RECORDED INFORMATION>
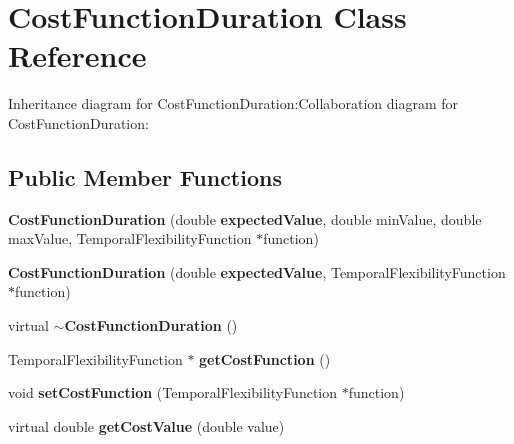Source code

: \section{CostFunctionDuration Class Reference}
\label{classbr_1_1pucrio_1_1telemidia_1_1ginga_1_1ncl_1_1model_1_1time_1_1CostFunctionDuration}
Inheritance diagram for CostFunctionDuration:Collaboration diagram for CostFunctionDuration:\subsection*{Public Member Functions}
\begin{CompactItemize}
\item 
\textbf{CostFunctionDuration} (double {\bf expectedValue}, double minValue, double maxValue, TemporalFlexibilityFunction $\ast$function)\label{classbr_1_1pucrio_1_1telemidia_1_1ginga_1_1ncl_1_1model_1_1time_1_1CostFunctionDuration_0c84b41a8ba897dc1cbd9962270bbcee}

\item 
\textbf{CostFunctionDuration} (double {\bf expectedValue}, TemporalFlexibilityFunction $\ast$function)\label{classbr_1_1pucrio_1_1telemidia_1_1ginga_1_1ncl_1_1model_1_1time_1_1CostFunctionDuration_78df6ebb5432a7bb579f2f991dc1cc79}

\item 
virtual {\bf $\sim$CostFunctionDuration} ()\label{classbr_1_1pucrio_1_1telemidia_1_1ginga_1_1ncl_1_1model_1_1time_1_1CostFunctionDuration_70080acfb6c501d024d7ae234503a354}

\item 
TemporalFlexibilityFunction $\ast$ \textbf{getCostFunction} ()\label{classbr_1_1pucrio_1_1telemidia_1_1ginga_1_1ncl_1_1model_1_1time_1_1CostFunctionDuration_5492a98cc07385b3cc0aa8414e1b45b2}

\item 
void \textbf{setCostFunction} (TemporalFlexibilityFunction $\ast$function)\label{classbr_1_1pucrio_1_1telemidia_1_1ginga_1_1ncl_1_1model_1_1time_1_1CostFunctionDuration_021433a2fbebc63c5f488fde4948443e}

\item 
virtual double \textbf{getCostValue} (double value)\label{classbr_1_1pucrio_1_1telemidia_1_1ginga_1_1ncl_1_1model_1_1time_1_1CostFunctionDuration_6ca91f69c1c2946ab924d505d562bf51}

\end{CompactItemize}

BRIEF>
Your answer should be a single number: the count of lines in the material above that contain "expectedValue".

ANSWER TO THIS TASK>
2